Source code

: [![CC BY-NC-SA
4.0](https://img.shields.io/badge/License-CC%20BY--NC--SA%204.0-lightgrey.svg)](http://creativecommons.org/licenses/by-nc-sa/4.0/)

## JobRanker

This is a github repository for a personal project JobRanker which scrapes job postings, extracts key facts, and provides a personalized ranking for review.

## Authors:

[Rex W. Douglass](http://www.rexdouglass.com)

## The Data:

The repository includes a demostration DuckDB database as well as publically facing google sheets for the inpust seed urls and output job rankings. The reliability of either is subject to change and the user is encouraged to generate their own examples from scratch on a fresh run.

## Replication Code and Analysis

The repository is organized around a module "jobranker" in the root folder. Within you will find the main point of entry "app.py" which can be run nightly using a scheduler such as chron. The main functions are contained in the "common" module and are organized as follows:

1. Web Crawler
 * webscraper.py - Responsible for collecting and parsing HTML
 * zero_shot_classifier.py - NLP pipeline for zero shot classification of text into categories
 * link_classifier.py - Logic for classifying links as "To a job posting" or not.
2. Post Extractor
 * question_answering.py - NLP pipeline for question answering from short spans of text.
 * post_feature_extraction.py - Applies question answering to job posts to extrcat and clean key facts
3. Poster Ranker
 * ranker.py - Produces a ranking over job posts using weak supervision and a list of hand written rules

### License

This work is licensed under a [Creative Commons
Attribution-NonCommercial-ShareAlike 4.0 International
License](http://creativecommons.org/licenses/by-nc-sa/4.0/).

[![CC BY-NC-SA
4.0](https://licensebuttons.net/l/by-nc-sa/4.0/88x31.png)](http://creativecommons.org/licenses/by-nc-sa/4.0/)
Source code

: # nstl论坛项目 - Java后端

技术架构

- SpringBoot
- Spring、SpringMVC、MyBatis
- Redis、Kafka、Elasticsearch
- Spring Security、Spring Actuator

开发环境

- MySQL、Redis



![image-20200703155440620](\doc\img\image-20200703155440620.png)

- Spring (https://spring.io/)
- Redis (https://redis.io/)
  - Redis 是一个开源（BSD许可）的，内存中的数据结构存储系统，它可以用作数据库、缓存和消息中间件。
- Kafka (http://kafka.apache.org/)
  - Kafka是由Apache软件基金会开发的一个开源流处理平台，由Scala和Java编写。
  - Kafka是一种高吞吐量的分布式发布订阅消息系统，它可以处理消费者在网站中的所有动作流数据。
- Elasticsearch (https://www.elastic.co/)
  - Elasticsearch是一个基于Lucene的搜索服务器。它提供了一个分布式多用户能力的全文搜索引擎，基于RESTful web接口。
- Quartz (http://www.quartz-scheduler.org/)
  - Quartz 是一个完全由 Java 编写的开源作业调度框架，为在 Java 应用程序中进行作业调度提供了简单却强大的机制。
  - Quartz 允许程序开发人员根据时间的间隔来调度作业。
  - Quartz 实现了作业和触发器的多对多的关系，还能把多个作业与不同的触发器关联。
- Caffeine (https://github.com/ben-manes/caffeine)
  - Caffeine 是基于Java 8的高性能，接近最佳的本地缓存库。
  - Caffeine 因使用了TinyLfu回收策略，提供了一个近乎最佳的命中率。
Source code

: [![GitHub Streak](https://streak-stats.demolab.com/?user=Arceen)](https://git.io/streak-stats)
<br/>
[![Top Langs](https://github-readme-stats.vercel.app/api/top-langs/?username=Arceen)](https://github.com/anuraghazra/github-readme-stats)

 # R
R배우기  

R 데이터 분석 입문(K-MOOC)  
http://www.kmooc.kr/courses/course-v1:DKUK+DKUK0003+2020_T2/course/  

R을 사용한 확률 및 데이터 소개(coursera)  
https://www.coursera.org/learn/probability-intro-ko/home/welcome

━━━━━━━━

→ WORK INSTRUCTION
From the listing above, return every line that carries the string "scheduler".

→ EXPECTED ANSWER
The repository is organized around a module "jobranker" in the root folder. Within you will find the main point of entry "app.py" which can be run nightly using a scheduler such as chron. The main functions are contained in the "common" module and are organized as follows:
- Quartz (http://www.quartz-scheduler.org/)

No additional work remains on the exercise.